» **EXERCISE BRIEF**: Lines with the word "itemize" are the ones wanted. Copy each of them from the entries below.
═══ EXTRACTED DATA
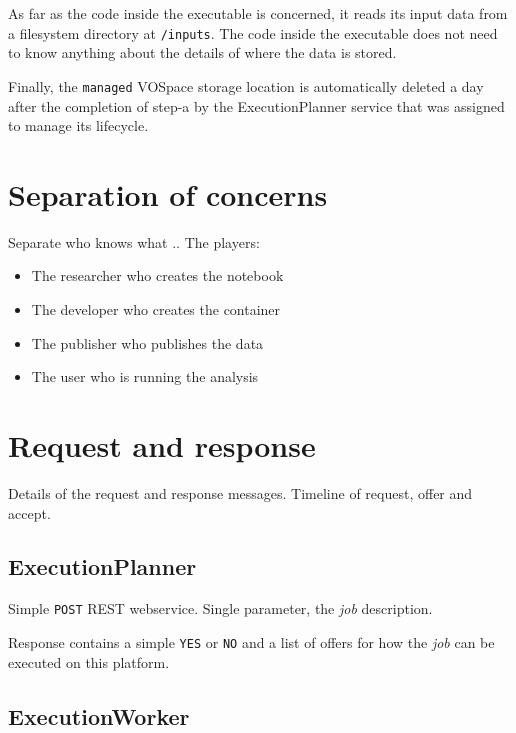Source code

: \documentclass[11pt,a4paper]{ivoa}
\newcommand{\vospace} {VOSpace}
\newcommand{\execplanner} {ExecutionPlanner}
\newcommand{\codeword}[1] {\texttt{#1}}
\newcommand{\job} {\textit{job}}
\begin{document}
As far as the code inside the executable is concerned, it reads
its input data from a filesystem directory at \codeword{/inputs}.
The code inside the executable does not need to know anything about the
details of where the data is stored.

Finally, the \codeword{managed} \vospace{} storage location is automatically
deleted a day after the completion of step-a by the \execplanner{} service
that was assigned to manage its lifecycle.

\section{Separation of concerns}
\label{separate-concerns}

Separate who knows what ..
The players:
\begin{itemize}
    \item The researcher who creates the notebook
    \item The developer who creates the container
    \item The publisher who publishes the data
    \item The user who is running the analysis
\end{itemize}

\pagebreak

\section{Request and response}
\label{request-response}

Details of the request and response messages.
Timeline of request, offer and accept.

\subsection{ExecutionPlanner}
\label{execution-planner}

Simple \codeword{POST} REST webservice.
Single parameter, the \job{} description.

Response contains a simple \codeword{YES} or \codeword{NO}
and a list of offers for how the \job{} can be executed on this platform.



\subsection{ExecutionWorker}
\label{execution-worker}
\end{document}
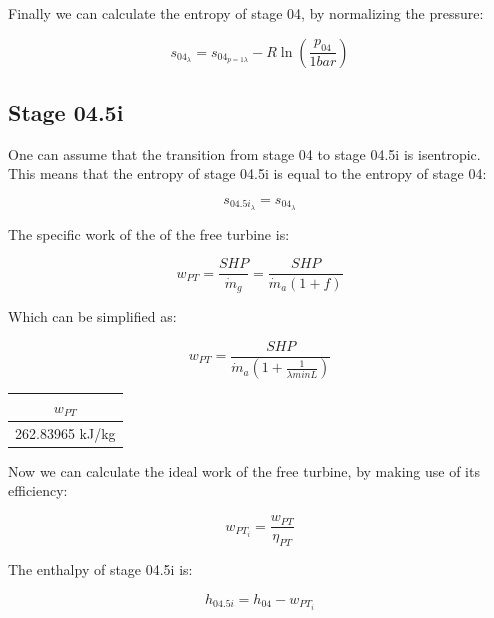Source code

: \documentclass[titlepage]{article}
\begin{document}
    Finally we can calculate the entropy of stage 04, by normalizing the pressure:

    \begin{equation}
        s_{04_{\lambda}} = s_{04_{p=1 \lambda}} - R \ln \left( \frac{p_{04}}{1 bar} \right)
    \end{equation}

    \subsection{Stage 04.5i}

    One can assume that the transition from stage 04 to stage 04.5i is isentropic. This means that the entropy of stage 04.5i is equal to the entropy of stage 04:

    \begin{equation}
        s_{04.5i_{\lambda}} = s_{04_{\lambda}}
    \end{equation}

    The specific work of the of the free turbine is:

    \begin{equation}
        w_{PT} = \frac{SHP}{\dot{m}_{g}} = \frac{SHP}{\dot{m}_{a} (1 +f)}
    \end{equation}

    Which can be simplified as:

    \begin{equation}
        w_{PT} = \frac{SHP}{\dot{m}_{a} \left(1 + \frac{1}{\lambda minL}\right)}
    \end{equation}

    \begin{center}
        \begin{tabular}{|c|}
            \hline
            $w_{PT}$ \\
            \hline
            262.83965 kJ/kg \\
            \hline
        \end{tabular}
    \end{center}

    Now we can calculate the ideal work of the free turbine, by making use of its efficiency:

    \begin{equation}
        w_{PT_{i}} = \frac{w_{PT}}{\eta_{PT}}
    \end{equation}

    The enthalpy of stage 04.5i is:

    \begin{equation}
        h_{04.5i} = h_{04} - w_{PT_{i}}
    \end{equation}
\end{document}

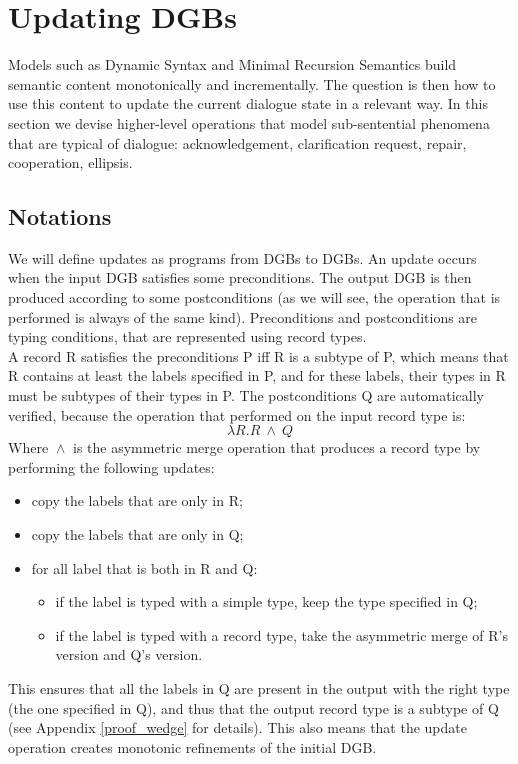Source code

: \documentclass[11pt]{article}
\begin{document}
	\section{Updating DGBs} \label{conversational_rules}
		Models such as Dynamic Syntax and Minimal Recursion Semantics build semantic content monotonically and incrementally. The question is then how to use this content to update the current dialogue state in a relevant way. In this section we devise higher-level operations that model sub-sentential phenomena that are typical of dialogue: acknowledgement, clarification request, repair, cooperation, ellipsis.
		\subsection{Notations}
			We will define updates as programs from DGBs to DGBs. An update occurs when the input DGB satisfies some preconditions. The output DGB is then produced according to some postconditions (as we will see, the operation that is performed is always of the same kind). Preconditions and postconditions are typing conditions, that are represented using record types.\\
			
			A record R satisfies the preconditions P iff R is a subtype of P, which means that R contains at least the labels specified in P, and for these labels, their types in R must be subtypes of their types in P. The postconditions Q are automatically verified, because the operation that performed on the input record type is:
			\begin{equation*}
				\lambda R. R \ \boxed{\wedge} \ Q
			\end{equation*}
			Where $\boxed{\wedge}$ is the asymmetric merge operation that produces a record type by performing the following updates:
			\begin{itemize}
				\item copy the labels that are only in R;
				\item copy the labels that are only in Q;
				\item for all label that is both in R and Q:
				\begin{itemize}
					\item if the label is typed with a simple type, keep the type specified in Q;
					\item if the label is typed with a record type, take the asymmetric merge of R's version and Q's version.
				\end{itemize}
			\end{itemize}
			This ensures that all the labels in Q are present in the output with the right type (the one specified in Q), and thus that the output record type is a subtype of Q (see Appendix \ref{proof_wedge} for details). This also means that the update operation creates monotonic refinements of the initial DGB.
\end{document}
══════
═══ EXTRACTED DATA
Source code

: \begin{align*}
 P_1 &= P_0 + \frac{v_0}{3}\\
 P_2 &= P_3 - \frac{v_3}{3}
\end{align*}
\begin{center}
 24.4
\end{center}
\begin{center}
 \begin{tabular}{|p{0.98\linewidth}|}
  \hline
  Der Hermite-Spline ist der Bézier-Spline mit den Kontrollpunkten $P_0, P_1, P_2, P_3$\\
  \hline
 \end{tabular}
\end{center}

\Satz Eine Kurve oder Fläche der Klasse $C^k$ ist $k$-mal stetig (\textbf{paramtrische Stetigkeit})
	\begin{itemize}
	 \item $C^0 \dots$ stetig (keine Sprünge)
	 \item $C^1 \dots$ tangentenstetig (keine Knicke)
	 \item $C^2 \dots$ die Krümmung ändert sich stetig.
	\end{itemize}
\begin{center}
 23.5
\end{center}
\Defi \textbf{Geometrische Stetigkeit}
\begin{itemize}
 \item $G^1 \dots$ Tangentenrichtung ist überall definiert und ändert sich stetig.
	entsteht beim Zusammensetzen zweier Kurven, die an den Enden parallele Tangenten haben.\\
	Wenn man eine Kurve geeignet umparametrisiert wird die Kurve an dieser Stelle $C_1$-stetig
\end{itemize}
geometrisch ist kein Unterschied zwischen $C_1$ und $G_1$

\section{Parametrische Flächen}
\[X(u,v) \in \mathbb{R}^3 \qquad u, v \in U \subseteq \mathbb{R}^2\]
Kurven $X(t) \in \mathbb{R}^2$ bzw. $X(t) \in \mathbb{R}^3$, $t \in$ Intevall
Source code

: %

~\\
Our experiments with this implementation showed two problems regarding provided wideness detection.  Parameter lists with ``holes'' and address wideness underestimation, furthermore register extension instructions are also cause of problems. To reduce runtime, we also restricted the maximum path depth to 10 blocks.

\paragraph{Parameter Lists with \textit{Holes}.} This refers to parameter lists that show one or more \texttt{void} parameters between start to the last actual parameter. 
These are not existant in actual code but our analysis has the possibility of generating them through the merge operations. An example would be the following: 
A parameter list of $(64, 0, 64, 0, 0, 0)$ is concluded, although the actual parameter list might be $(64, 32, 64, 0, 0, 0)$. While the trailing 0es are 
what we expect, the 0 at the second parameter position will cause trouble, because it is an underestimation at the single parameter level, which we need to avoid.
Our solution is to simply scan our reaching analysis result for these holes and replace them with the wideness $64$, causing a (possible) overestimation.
══════
» **EXERCISE SOLUTION**:
\begin{itemize}
\end{itemize}
			\begin{itemize}
				\begin{itemize}
				\end{itemize}
			\end{itemize}
	\begin{itemize}
	\end{itemize}
\begin{itemize}
\end{itemize}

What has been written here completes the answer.